Aerosol typing over Beijing using a scanning Raman Lidar with enhanced dynamics

Studies on atmospheric aerosol are required mainly to carry out information on the air pollution and its effects on human health. In the last years, the increasing urbanization and industrialization of the Asia region made China acted as one of the countries more affected by atmospheric anthropogenic particles. This, in part, is due to the fact that the Gobi desert, located in the Northern part of the country, acts as a natural particle source in the region. Thus, the combination of both anthropogenic and mineral particles strongly affects the air quality over the city of Beijing, in particular, in the lower troposphere.

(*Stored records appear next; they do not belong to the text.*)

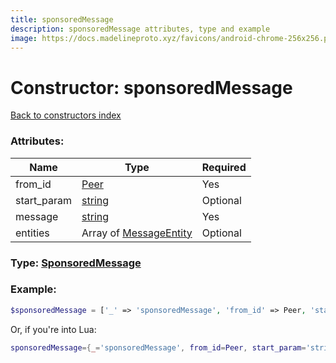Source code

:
 ```yaml
---
title: sponsoredMessage
description: sponsoredMessage attributes, type and example
image: https://docs.madelineproto.xyz/favicons/android-chrome-256x256.png
---
```

# Constructor: sponsoredMessage  
[Back to constructors index](index.md)



### Attributes:

| Name     |    Type       | Required |
|----------|---------------|----------|
|from\_id|[Peer](../types/Peer.md) | Yes|
|start\_param|[string](../types/string.md) | Optional|
|message|[string](../types/string.md) | Yes|
|entities|Array of [MessageEntity](../types/MessageEntity.md) | Optional|



### Type: [SponsoredMessage](../types/SponsoredMessage.md)


### Example:

```php
$sponsoredMessage = ['_' => 'sponsoredMessage', 'from_id' => Peer, 'start_param' => 'string', 'message' => 'string', 'entities' => [MessageEntity, MessageEntity]];
```  


Or, if you're into Lua:

```lua
sponsoredMessage={_='sponsoredMessage', from_id=Peer, start_param='string', message='string', entities={MessageEntity}}

```


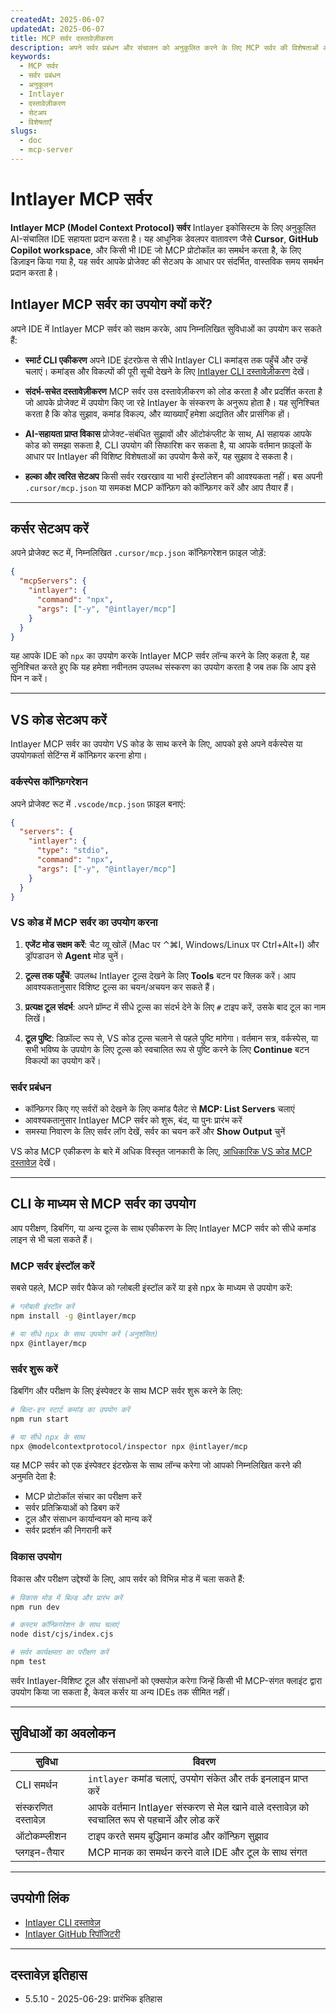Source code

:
 ```yaml
---
createdAt: 2025-06-07
updatedAt: 2025-06-07
title: MCP सर्वर दस्तावेज़ीकरण
description: अपने सर्वर प्रबंधन और संचालन को अनुकूलित करने के लिए MCP सर्वर की विशेषताओं और सेटअप का अन्वेषण करें।
keywords:
  - MCP सर्वर
  - सर्वर प्रबंधन
  - अनुकूलन
  - Intlayer
  - दस्तावेज़ीकरण
  - सेटअप
  - विशेषताएँ
slugs:
  - doc
  - mcp-server
---
```


# Intlayer MCP सर्वर

**Intlayer MCP (Model Context Protocol) सर्वर** Intlayer इकोसिस्टम के लिए अनुकूलित AI-संचालित IDE सहायता प्रदान करता है। यह आधुनिक डेवलपर वातावरण जैसे **Cursor**, **GitHub Copilot workspace**, और किसी भी IDE जो MCP प्रोटोकॉल का समर्थन करता है, के लिए डिज़ाइन किया गया है, यह सर्वर आपके प्रोजेक्ट की सेटअप के आधार पर संदर्भित, वास्तविक समय समर्थन प्रदान करता है।

## Intlayer MCP सर्वर का उपयोग क्यों करें?

अपने IDE में Intlayer MCP सर्वर को सक्षम करके, आप निम्नलिखित सुविधाओं का उपयोग कर सकते हैं:

- **स्मार्ट CLI एकीकरण**
  अपने IDE इंटरफ़ेस से सीधे Intlayer CLI कमांड्स तक पहुँचें और उन्हें चलाएं। कमांड्स और विकल्पों की पूरी सूची देखने के लिए [Intlayer CLI दस्तावेज़ीकरण](https://github.com/aymericzip/intlayer/blob/main/docs/docs/hi/intlayer_cli.md) देखें।

- **संदर्भ-सचेत दस्तावेज़ीकरण**
  MCP सर्वर उस दस्तावेज़ीकरण को लोड करता है और प्रदर्शित करता है जो आपके प्रोजेक्ट में उपयोग किए जा रहे Intlayer के संस्करण के अनुरूप होता है। यह सुनिश्चित करता है कि कोड सुझाव, कमांड विकल्प, और व्याख्याएँ हमेशा अद्यतित और प्रासंगिक हों।

- **AI-सहायता प्राप्त विकास**
  प्रोजेक्ट-संबंधित सुझावों और ऑटोकंप्लीट के साथ, AI सहायक आपके कोड को समझा सकता है, CLI उपयोग की सिफारिश कर सकता है, या आपके वर्तमान फ़ाइलों के आधार पर Intlayer की विशिष्ट विशेषताओं का उपयोग कैसे करें, यह सुझाव दे सकता है।

- **हल्का और त्वरित सेटअप**
  किसी सर्वर रखरखाव या भारी इंस्टॉलेशन की आवश्यकता नहीं। बस अपनी `.cursor/mcp.json` या समकक्ष MCP कॉन्फ़िग को कॉन्फ़िगर करें और आप तैयार हैं।

---

## कर्सर सेटअप करें

अपने प्रोजेक्ट रूट में, निम्नलिखित `.cursor/mcp.json` कॉन्फ़िगरेशन फ़ाइल जोड़ें:

```json
{
  "mcpServers": {
    "intlayer": {
      "command": "npx",
      "args": ["-y", "@intlayer/mcp"]
    }
  }
}
```

यह आपके IDE को `npx` का उपयोग करके Intlayer MCP सर्वर लॉन्च करने के लिए कहता है, यह सुनिश्चित करते हुए कि यह हमेशा नवीनतम उपलब्ध संस्करण का उपयोग करता है जब तक कि आप इसे पिन न करें।

---

## VS कोड सेटअप करें

Intlayer MCP सर्वर का उपयोग VS कोड के साथ करने के लिए, आपको इसे अपने वर्कस्पेस या उपयोगकर्ता सेटिंग्स में कॉन्फ़िगर करना होगा।

### वर्कस्पेस कॉन्फ़िगरेशन

अपने प्रोजेक्ट रूट में `.vscode/mcp.json` फ़ाइल बनाएं:

```json
{
  "servers": {
    "intlayer": {
      "type": "stdio",
      "command": "npx",
      "args": ["-y", "@intlayer/mcp"]
    }
  }
}
```

### VS कोड में MCP सर्वर का उपयोग करना

1. **एजेंट मोड सक्षम करें**: चैट व्यू खोलें (Mac पर ⌃⌘I, Windows/Linux पर Ctrl+Alt+I) और ड्रॉपडाउन से **Agent** मोड चुनें।

2. **टूल्स तक पहुँचें**: उपलब्ध Intlayer टूल्स देखने के लिए **Tools** बटन पर क्लिक करें। आप आवश्यकतानुसार विशिष्ट टूल्स का चयन/अचयन कर सकते हैं।

3. **प्रत्यक्ष टूल संदर्भ**: अपने प्रॉम्प्ट में सीधे टूल्स का संदर्भ देने के लिए `#` टाइप करें, उसके बाद टूल का नाम लिखें।

4. **टूल पुष्टि**: डिफ़ॉल्ट रूप से, VS कोड टूल्स चलाने से पहले पुष्टि मांगेगा। वर्तमान सत्र, वर्कस्पेस, या सभी भविष्य के उपयोग के लिए टूल्स को स्वचालित रूप से पुष्टि करने के लिए **Continue** बटन विकल्पों का उपयोग करें।

### सर्वर प्रबंधन

- कॉन्फ़िगर किए गए सर्वरों को देखने के लिए कमांड पैलेट से **MCP: List Servers** चलाएं
- आवश्यकतानुसार Intlayer MCP सर्वर को शुरू, बंद, या पुनः प्रारंभ करें
- समस्या निवारण के लिए सर्वर लॉग देखें, सर्वर का चयन करें और **Show Output** चुनें

VS कोड MCP एकीकरण के बारे में अधिक विस्तृत जानकारी के लिए, [आधिकारिक VS कोड MCP दस्तावेज़](https://code.visualstudio.com/docs/copilot/chat/mcp-servers) देखें।

---

## CLI के माध्यम से MCP सर्वर का उपयोग

आप परीक्षण, डिबगिंग, या अन्य टूल्स के साथ एकीकरण के लिए Intlayer MCP सर्वर को सीधे कमांड लाइन से भी चला सकते हैं।

### MCP सर्वर इंस्टॉल करें

सबसे पहले, MCP सर्वर पैकेज को ग्लोबली इंस्टॉल करें या इसे npx के माध्यम से उपयोग करें:

```bash
# ग्लोबली इंस्टॉल करें
npm install -g @intlayer/mcp

# या सीधे npx के साथ उपयोग करें (अनुशंसित)
npx @intlayer/mcp
```

### सर्वर शुरू करें

डिबगिंग और परीक्षण के लिए इंस्पेक्टर के साथ MCP सर्वर शुरू करने के लिए:

```bash
# बिल्ट-इन स्टार्ट कमांड का उपयोग करें
npm run start

# या सीधे npx के साथ
npx @modelcontextprotocol/inspector npx @intlayer/mcp
```

यह MCP सर्वर को एक इंस्पेक्टर इंटरफ़ेस के साथ लॉन्च करेगा जो आपको निम्नलिखित करने की अनुमति देता है:

- MCP प्रोटोकॉल संचार का परीक्षण करें
- सर्वर प्रतिक्रियाओं को डिबग करें
- टूल और संसाधन कार्यान्वयन को मान्य करें
- सर्वर प्रदर्शन की निगरानी करें

### विकास उपयोग

विकास और परीक्षण उद्देश्यों के लिए, आप सर्वर को विभिन्न मोड में चला सकते हैं:

```bash
# विकास मोड में बिल्ड और प्रारंभ करें
npm run dev

# कस्टम कॉन्फ़िगरेशन के साथ चलाएं
node dist/cjs/index.cjs

# सर्वर कार्यक्षमता का परीक्षण करें
npm test
```

सर्वर Intlayer-विशिष्ट टूल और संसाधनों को एक्सपोज़ करेगा जिन्हें किसी भी MCP-संगत क्लाइंट द्वारा उपयोग किया जा सकता है, केवल कर्सर या अन्य IDEs तक सीमित नहीं।

---

## सुविधाओं का अवलोकन

| सुविधा              | विवरण                                                                                           |
| ------------------- | ----------------------------------------------------------------------------------------------- |
| CLI समर्थन          | `intlayer` कमांड चलाएं, उपयोग संकेत और तर्क इनलाइन प्राप्त करें                                 |
| संस्करणित दस्तावेज़ | आपके वर्तमान Intlayer संस्करण से मेल खाने वाले दस्तावेज़ को स्वचालित रूप से पहचानें और लोड करें |
| ऑटोकम्प्लीशन        | टाइप करते समय बुद्धिमान कमांड और कॉन्फ़िग सुझाव                                                 |
| प्लगइन-तैयार        | MCP मानक का समर्थन करने वाले IDE और टूल के साथ संगत                                             |

---

## उपयोगी लिंक

- [Intlayer CLI दस्तावेज़](https://github.com/aymericzip/intlayer/blob/main/docs/docs/hi/intlayer_cli.md)
- [Intlayer GitHub रिपॉजिटरी](https://github.com/aymericzip/intlayer)

---

## दस्तावेज़ इतिहास

- 5.5.10 - 2025-06-29: प्रारंभिक इतिहास
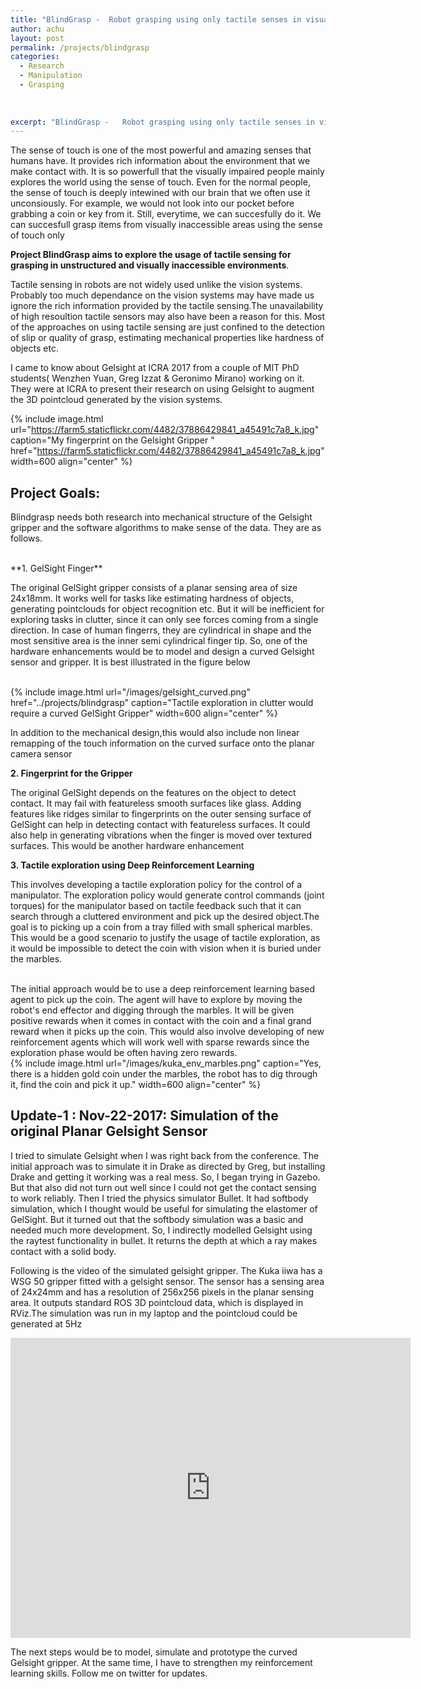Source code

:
 ```yaml
---
title: "BlindGrasp -  Robot grasping using only tactile senses in visually inaccessible environments"
author: achu
layout: post
permalink: /projects/blindgrasp
categories:
  - Research
  - Manipulation
  - Grasping
  
 
     
excerpt: "BlindGrasp -   Robot grasping using only tactile senses in visually inaccessible environments"
---
```



The sense of touch is one of the most powerful and amazing senses that humans have. It provides rich information about the environment that we make contact with.  It is so powerfull that the visually impaired people mainly explores the world using the sense of touch. Even for the normal people, the sense of touch is deeply intewined with our brain that we often use it unconsiously. For example, we would not look into our pocket before grabbing a coin or key from it. Still, everytime, we can succesfully do it. We can succesfull grasp items from visually inaccessible areas using the sense of touch only


**Project BlindGrasp aims to explore the usage of tactile sensing for grasping in unstructured and visually inaccessible environments**. 

Tactile sensing in robots are not widely used unlike the vision systems. Probably too much dependance on the vision systems may have made us ignore the rich information provided by the tactile sensing.The unavailability of high resoultion tactile sensors may also have been a reason for this. Most of the approaches on using tactile sensing are just confined to the detection of slip or quality of grasp, estimating mechanical properties like hardness of objects etc. 


I came to know about Gelsight at ICRA 2017 from a couple of MIT PhD students( Wenzhen Yuan, Greg Izzat & Geronimo Mirano) working on it. They were at ICRA to present their research on using Gelsight to augment the 3D pointcloud generated by the vision systems.


{% include image.html url="https://farm5.staticflickr.com/4482/37886429841_a45491c7a8_k.jpg" caption="My fingerprint on the Gelsight Gripper " href="https://farm5.staticflickr.com/4482/37886429841_a45491c7a8_k.jpg" width=600 align="center" %}

## **Project Goals:**

Blindgrasp needs both research into mechanical structure of the Gelsight gripper and the software algorithms to make sense of the data. They are as follows.

<br>
**1. GelSight Finger**

  The original GelSight gripper consists of a planar sensing area of size 24x18mm. It works well for tasks like estimating hardness of objects, generating pointclouds for object recognition etc. But it will be inefficient for exploring tasks in clutter, since it can only see forces coming from a single direction. In case of human fingerrs, they are  cylindrical in shape and the most sensitive area is the inner semi cylindrical finger tip. So, one of the hardware enhancements would be to model and design a curved Gelsight sensor and gripper. It is best illustrated in the figure below
  
 <br>
{% include image.html url="/images/gelsight_curved.png" href="../projects/blindgrasp" caption="Tactile exploration in clutter would require a curved GelSight Gripper" width=600  align="center" %}

<br>
  

  In addition to the mechanical design,this would also include non linear remapping of the touch information on the curved surface onto the planar camera sensor 
  <br>
  

**2. Fingerprint for the Gripper**

  The original GelSight depends on the features on the object to detect contact. It may fail with featureless smooth surfaces like glass. Adding features like ridges similar to fingerprints on the outer sensing surface of GelSight can help in detecting contact with featureless surfaces. It could also  help in generating vibrations when the finger is moved over textured surfaces. This would be another hardware enhancement
  
  
**3. Tactile exploration using Deep Reinforcement Learning**

   This involves developing a tactile exploration policy for the control of a manipulator. The exploration policy would generate control commands (joint torques) for the manipulator based on tactile feedback such that it can search through a cluttered environment and pick up the desired object.The goal is to  picking up a coin from a tray filled with small spherical marbles. This would be a good scenario to justify the usage of tactile exploration, as it would be impossible to detect the coin with vision when it is buried under the marbles. 

<br>
The initial approach would be to use a deep reinforcement learning based agent to pick up the coin. The agent will have to explore by moving the robot's end effector and digging through the marbles. It will be given positive rewards when it comes in contact with the coin and a final grand reward when it picks up the coin. This would also involve developing of new reinforcement agents which will work well with sparse rewards since the exploration phase would be often having zero rewards. 

<br>
{% include image.html url="/images/kuka_env_marbles.png" caption="Yes, there is a hidden gold coin under the marbles,  the robot has to dig through it, find the coin and pick it up." width=600  align="center" %}



<br>

## Update-1 : Nov-22-2017: Simulation of the original Planar Gelsight Sensor

I tried to simulate Gelsight when I was right back from the conference. The initial approach was to simulate it in Drake as directed by Greg, but installing Drake and getting it working was a real mess. So, I began trying in Gazebo. But that also did not turn out well since I could not get the contact sensing to work reliably. Then I tried the physics simulator Bullet. It had softbody simulation, which I thought would be useful for simulating the elastomer of GelSight. But it turned out that the softbody simulation was a basic and needed much more development. So, I indirectly modelled Gelsight using the raytest functionality in bullet. It returns the depth at which a ray makes contact with a solid body.

 
 Following is the  video of the simulated gelsight gripper. The Kuka iiwa has a WSG 50 gripper fitted with a gelsight sensor. The sensor has a sensing area of 24x24mm and has a resolution of 256x256 pixels in the planar sensing area. It outputs standard ROS 3D pointcloud data, which is displayed in RViz.The simulation was run in my laptop and the pointcloud could be generated at 5Hz

 <div align="center">
<iframe width="640" height="480" src="https://www.youtube.com/embed/IO02smLcDQE" frameborder="0" allowfullscreen></iframe>
</div>

The next steps would be to model, simulate and prototype the curved Gelsight gripper. At the same time, I have to strengthen my reinforcement learning skills. Follow me on twitter for updates.












<br>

Hence, in order to improve the effectiveness of the solutions to be carried out by environmental agencies, more detailed characterization of the atmospheric aerosol load is primarily needed. In this context, the Aerosol Multi-wavelength Polarization Lidar Experiment (AMPLE) has been designed, developed and installed in urban area of Beijing, in the framework of the China-Italy Joint Research Center for Laser Remote Sensing, a research center recently constituted by CNISM and BRIT. The apparatus is based on high repetition rate laser transmitter to perform measurements of the aerosol extinction and backscatter coefficients, and particle linear depolarization ratio at 355nm and 532nm even for optical dense aerosol layers. Moreover, the scanning capability of this lidar device allows improving the monitor of the aerosol volume distribution. Preliminary results show how the contribution to the total aerosol load of natural and anthropogenic particles can be discriminated through lidar measurements.